Aposentado dorme tranquilo há quatro anos
Há dez anos o aposentado de Santo André Edson Patini Bordignon, 51 anos, descobriu que tinha apneia do sono - interrupções da respiração que se caracterizam por obstrução repetida da via área superior (garganta). "Acordava várias vezes durante a noite, inclusive sonhava que estava no abismo e, quando despertava, tinha caído da cama. Se dormia duas horas era muito", contou.

A pior coisa era o outro dia. "Cochilava no volante, já cheguei até a dormir atendendo uma cliente. Onde encostava, dormia", disse o aposentado.

Após passar por uma consulta na Faculdade de Medicina do ABC, Edson realizou um exame de polissonografia, em que o paciente é monitorado à noite por meio de sensores colados pelo corpo para avaliar o sono. "Descobri que tinha apneia e, há quatro anos, uso o aparelho Cpap (pressão positiva contínua na via área) para dormir. Se viajo, sempre levo."

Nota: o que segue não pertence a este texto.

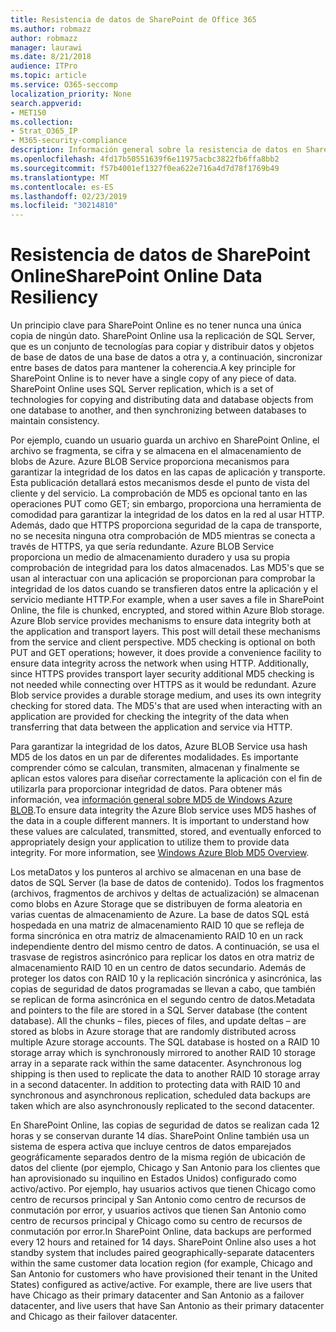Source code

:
 ```yaml
---
title: Resistencia de datos de SharePoint de Office 365
ms.author: robmazz
author: robmazz
manager: laurawi
ms.date: 8/21/2018
audience: ITPro
ms.topic: article
ms.service: O365-seccomp
localization_priority: None
search.appverid:
- MET150
ms.collection:
- Strat_O365_IP
- M365-security-compliance
description: Información general sobre la resistencia de datos en SharePoint Online en Office 365.
ms.openlocfilehash: 4fd17b50551639f6e11975acbc3822fb6ffa8bb2
ms.sourcegitcommit: f57b4001ef1327f0ea622e716a4d7d78f1769b49
ms.translationtype: MT
ms.contentlocale: es-ES
ms.lasthandoff: 02/23/2019
ms.locfileid: "30214810"
---
```

# <a name="sharepoint-online-data-resiliency"></a><span data-ttu-id="367a9-103">Resistencia de datos de SharePoint Online</span><span class="sxs-lookup"><span data-stu-id="367a9-103">SharePoint Online Data Resiliency</span></span>
<span data-ttu-id="367a9-p101">Un principio clave para SharePoint Online es no tener nunca una única copia de ningún dato. SharePoint Online usa la replicación de SQL Server, que es un conjunto de tecnologías para copiar y distribuir datos y objetos de base de datos de una base de datos a otra y, a continuación, sincronizar entre bases de datos para mantener la coherencia.</span><span class="sxs-lookup"><span data-stu-id="367a9-p101">A key principle for SharePoint Online is to never have a single copy of any piece of data. SharePoint Online uses SQL Server replication, which is a set of technologies for copying and distributing data and database objects from one database to another, and then synchronizing between databases to maintain consistency.</span></span> 

<span data-ttu-id="367a9-p102">Por ejemplo, cuando un usuario guarda un archivo en SharePoint Online, el archivo se fragmenta, se cifra y se almacena en el almacenamiento de blobs de Azure. Azure BLOB Service proporciona mecanismos para garantizar la integridad de los datos en las capas de aplicación y transporte. Esta publicación detallará estos mecanismos desde el punto de vista del cliente y del servicio. La comprobación de MD5 es opcional tanto en las operaciones PUT como GET; sin embargo, proporciona una herramienta de comodidad para garantizar la integridad de los datos en la red al usar HTTP. Además, dado que HTTPS proporciona seguridad de la capa de transporte, no se necesita ninguna otra comprobación de MD5 mientras se conecta a través de HTTPS, ya que sería redundante. Azure BLOB Service proporciona un medio de almacenamiento duradero y usa su propia comprobación de integridad para los datos almacenados. Las MD5's que se usan al interactuar con una aplicación se proporcionan para comprobar la integridad de los datos cuando se transfieren datos entre la aplicación y el servicio mediante HTTP.</span><span class="sxs-lookup"><span data-stu-id="367a9-p102">For example, when a user saves a file in SharePoint Online, the file is chunked, encrypted, and stored within Azure Blob storage. Azure Blob service provides mechanisms to ensure data integrity both at the application and transport layers. This post will detail these mechanisms from the service and client perspective. MD5 checking is optional on both PUT and GET operations; however, it does provide a convenience facility to ensure data integrity across the network when using HTTP. Additionally, since HTTPS provides transport layer security additional MD5 checking is not needed while connecting over HTTPS as it would be redundant. Azure Blob service provides a durable storage medium, and uses its own integrity checking for stored data. The MD5's that are used when interacting with an application are provided for checking the integrity of the data when transferring that data between the application and service via HTTP.</span></span> 

<span data-ttu-id="367a9-p103">Para garantizar la integridad de los datos, Azure BLOB Service usa hash MD5 de los datos en un par de diferentes modalidades. Es importante comprender cómo se calculan, transmiten, almacenan y finalmente se aplican estos valores para diseñar correctamente la aplicación con el fin de utilizarla para proporcionar integridad de datos. Para obtener más información, vea [información general sobre MD5 de Windows Azure BLOB](http://blogs.msdn.com/b/windowsazurestorage/archive/2011/02/18/windows-azure-blob-md5-overview.aspx).</span><span class="sxs-lookup"><span data-stu-id="367a9-p103">To ensure data integrity the Azure Blob service uses MD5 hashes of the data in a couple different manners. It is important to understand how these values are calculated, transmitted, stored, and eventually enforced to appropriately design your application to utilize them to provide data integrity. For more information, see [Windows Azure Blob MD5 Overview](http://blogs.msdn.com/b/windowsazurestorage/archive/2011/02/18/windows-azure-blob-md5-overview.aspx).</span></span> 

<span data-ttu-id="367a9-p104">Los metaDatos y los punteros al archivo se almacenan en una base de datos de SQL Server (la base de datos de contenido). Todos los fragmentos (archivos, fragmentos de archivos y deltas de actualización) se almacenan como blobs en Azure Storage que se distribuyen de forma aleatoria en varias cuentas de almacenamiento de Azure. La base de datos SQL está hospedada en una matriz de almacenamiento RAID 10 que se refleja de forma sincrónica en otra matriz de almacenamiento RAID 10 en un rack independiente dentro del mismo centro de datos. A continuación, se usa el trasvase de registros asincrónico para replicar los datos en otra matriz de almacenamiento RAID 10 en un centro de datos secundario. Además de proteger los datos con RAID 10 y la replicación sincrónica y asincrónica, las copias de seguridad de datos programadas se llevan a cabo, que también se replican de forma asincrónica en el segundo centro de datos.</span><span class="sxs-lookup"><span data-stu-id="367a9-p104">Metadata and pointers to the file are stored in a SQL Server database (the content database). All the chunks – files, pieces of files, and update deltas – are stored as blobs in Azure storage that are randomly distributed across multiple Azure storage accounts. The SQL database is hosted on a RAID 10 storage array which is synchronously mirrored to another RAID 10 storage array in a separate rack within the same datacenter. Asynchronous log shipping is then used to replicate the data to another RAID 10 storage array in a second datacenter. In addition to protecting data with RAID 10 and synchronous and asynchronous replication, scheduled data backups are taken which are also asynchronously replicated to the second datacenter.</span></span> 

<span data-ttu-id="367a9-p105">En SharePoint Online, las copias de seguridad de datos se realizan cada 12 horas y se conservan durante 14 días. SharePoint Online también usa un sistema de espera activa que incluye centros de datos emparejados geográficamente separados dentro de la misma región de ubicación de datos del cliente (por ejemplo, Chicago y San Antonio para los clientes que han aprovisionado su inquilino en Estados Unidos) configurado como activo/activo. Por ejemplo, hay usuarios activos que tienen Chicago como centro de recursos principal y San Antonio como centro de recursos de conmutación por error, y usuarios activos que tienen San Antonio como centro de recursos principal y Chicago como su centro de recursos de conmutación por error.</span><span class="sxs-lookup"><span data-stu-id="367a9-p105">In SharePoint Online, data backups are performed every 12 hours and retained for 14 days. SharePoint Online also uses a hot standby system that includes paired geographically-separate datacenters within the same customer data location region (for example, Chicago and San Antonio for customers who have provisioned their tenant in the United States) configured as active/active. For example, there are live users that have Chicago as their primary datacenter and San Antonio as a failover datacenter, and live users that have San Antonio as their primary datacenter and Chicago as their failover datacenter.</span></span>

O pneumologista e diretor do laboratório do Sono do Incor (Instituto do Coração do Hospital das Clínicas) da Faculdade de Medicina da Universidade de São Paulo, Geraldo Lorenzi Filho, disse que a apneia é comum em homens pela retenção de gordura mais central, na barriga e no pescoço, o que contribui para a obstrução da garganta. "Por isso, o aparelho gera uma determinada pressão, estabelecida pelo especialista após a realização do exame, que provoca a abertura da via área", afirmou.

O pneumologista Pedro Genta diz que estudos apontam que 33 % dos adultos em São Paulo têm apneia por conta do sobrepeso. "O tratamento é importante porque diminui o risco de doenças cardioavasculares."

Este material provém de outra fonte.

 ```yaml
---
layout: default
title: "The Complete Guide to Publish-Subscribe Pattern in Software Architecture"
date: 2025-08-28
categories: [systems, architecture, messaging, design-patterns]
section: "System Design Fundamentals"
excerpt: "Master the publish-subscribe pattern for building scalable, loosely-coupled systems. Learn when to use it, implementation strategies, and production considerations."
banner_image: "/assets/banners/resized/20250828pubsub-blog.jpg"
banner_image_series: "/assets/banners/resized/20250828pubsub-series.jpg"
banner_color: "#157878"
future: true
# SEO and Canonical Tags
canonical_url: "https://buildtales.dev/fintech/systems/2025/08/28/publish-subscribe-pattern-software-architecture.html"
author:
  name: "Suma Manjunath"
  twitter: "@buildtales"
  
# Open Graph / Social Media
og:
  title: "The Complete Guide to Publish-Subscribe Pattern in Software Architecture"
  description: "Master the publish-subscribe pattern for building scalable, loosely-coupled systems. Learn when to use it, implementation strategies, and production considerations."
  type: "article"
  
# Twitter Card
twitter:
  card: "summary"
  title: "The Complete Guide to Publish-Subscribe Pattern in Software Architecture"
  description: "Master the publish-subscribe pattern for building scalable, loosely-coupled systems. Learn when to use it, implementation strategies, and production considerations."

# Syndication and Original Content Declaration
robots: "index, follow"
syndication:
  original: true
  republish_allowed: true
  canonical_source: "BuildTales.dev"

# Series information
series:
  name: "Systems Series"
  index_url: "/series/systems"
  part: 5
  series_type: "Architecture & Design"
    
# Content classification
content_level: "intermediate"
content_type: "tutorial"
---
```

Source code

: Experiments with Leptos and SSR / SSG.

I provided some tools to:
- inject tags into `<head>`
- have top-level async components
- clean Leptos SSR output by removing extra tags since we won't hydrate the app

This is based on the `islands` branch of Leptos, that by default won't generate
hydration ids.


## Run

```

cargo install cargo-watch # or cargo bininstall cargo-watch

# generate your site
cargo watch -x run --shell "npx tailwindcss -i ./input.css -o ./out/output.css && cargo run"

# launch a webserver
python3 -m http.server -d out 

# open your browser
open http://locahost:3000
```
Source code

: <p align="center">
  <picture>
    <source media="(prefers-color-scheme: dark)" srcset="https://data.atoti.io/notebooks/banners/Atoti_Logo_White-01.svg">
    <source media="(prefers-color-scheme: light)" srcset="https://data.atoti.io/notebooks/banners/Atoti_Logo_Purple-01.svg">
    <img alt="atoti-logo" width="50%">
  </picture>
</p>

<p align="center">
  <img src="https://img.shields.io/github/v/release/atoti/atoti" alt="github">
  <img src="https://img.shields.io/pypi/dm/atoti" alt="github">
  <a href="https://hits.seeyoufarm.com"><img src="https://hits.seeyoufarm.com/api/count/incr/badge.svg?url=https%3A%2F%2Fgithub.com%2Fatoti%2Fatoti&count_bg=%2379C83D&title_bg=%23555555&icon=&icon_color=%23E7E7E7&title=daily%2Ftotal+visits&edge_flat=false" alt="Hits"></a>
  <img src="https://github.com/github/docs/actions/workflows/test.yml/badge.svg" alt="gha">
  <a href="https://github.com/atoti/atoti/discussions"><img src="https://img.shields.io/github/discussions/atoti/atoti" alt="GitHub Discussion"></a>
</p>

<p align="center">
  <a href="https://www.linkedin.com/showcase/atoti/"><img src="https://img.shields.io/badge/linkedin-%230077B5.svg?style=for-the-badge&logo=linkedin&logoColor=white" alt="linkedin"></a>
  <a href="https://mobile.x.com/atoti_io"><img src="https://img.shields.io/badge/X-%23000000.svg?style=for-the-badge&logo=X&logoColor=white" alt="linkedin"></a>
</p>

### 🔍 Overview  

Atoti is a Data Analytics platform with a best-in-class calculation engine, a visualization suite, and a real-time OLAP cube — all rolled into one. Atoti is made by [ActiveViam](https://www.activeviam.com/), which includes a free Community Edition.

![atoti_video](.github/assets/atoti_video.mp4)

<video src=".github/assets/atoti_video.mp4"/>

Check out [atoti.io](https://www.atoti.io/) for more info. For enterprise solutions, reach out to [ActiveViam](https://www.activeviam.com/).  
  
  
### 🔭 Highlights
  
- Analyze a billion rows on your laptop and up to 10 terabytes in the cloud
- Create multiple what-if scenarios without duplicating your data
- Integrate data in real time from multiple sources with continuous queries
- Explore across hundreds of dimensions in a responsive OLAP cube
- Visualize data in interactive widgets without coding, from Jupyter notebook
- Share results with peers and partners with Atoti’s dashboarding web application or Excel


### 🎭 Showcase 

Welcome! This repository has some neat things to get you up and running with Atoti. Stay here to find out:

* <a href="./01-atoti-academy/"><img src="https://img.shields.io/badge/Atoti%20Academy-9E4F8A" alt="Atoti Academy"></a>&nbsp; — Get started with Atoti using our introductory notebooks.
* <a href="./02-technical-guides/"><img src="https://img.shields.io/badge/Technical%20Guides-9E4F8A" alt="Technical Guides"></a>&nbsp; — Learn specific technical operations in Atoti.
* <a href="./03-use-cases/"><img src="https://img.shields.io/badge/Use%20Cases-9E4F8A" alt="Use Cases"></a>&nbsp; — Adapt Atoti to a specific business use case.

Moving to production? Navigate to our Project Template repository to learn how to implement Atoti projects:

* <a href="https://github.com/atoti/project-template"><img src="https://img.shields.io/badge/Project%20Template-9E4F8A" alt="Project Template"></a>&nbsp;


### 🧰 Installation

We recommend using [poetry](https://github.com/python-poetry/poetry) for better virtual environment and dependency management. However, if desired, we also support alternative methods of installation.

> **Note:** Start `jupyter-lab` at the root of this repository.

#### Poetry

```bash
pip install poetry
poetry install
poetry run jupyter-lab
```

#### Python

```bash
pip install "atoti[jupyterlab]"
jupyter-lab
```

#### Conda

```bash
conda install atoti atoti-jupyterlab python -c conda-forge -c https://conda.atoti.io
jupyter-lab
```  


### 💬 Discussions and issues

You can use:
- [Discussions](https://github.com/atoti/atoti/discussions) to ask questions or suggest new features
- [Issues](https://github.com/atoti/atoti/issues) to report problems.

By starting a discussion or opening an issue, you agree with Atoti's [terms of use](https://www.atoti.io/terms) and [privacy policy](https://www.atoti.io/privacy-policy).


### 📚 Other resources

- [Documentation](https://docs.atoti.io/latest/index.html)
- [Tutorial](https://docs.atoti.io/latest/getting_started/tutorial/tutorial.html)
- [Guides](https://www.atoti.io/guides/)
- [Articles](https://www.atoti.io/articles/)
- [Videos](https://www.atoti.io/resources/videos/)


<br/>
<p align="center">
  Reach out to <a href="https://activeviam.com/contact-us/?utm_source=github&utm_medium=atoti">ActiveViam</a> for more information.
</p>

Insônia é comum em mulheres no período da menopausa
Enquanto alguns distúrbios do sono, como a apneia, são comuns em homens, outros são mais frequentes em mulheres, como a insônia. Segundo os especialistas, isso ocorre mais no período da menopausa. "Está ligada à questão hormonal. Neste período, a mulher tem alguns sintomas, como mal estar e a manifestação da insônia", disse o pneumologista Geraldo Lorenzi Filho.

A dona de casa da Vila Prudente (Zona Leste da Capital)Teresinha Bonafé Machado, 58 anos, descobriu há 14 anos que tinha insônia. "Foi logo após entrar na menopausa, não conseguia dormir. Quando iniciei a reposição hormonal melhorei, porém tive que interromper o tratamento."

Teresinha diz que o marido fica incomodado por acordar várias vezes. "Tento ficar na cama, mas acabo sentindo calor, levantado para ler ou tomar um copo de leite." Ela se recorda de um episódio em que teve que pegar a estrada. "Trabalhava como corretora de seguros e tive que ir para Campinas. Lembro que não tinha dormido quase nada e fiquei sem reflexo e com o raciocínio lento", contou Teresinha, que tem notado melhora com homeopatia e acupuntura.

Atendimento na região concentra-se no Ambulatório do Sono
As prefeituras do Grande ABC não possuem atendimento específico para pessoas que possuem distúrbios do sono. São Bernardo informou que quem apresenta o problema deve procurar uma UBS (Unidade Básica de Saúde). Dependendo do caso, será encaminhado para especialistas, para o Hospital das Clínicas ou ao Instituto do Sono, em São Paulo. O mesmo é feito em Ribeirão Pires. Rio Grande da Serra informou que há atendimento de especialistas no Ambulatório de Saúde Mental.

São Caetano não possui programa específico e as prefeituras de Diadema e de Mauá não responderam até o fechamento desta edição.

Em Santo André, há o Ambulatório do Sono da Faculdade de Medicina do ABC, que conta com equipe multidisciplinar para atender à demanda, que é grande. "Homens e mulheres nos procuram. O diferencial está no acompanhamento de vários profissionais que ajudam no tratamento. Depois da consulta, se for preciso é feito o exame de polissonografia. Temos dois quartos para as avaliações", disse a neurologista e coordenadora Rosa Hasan.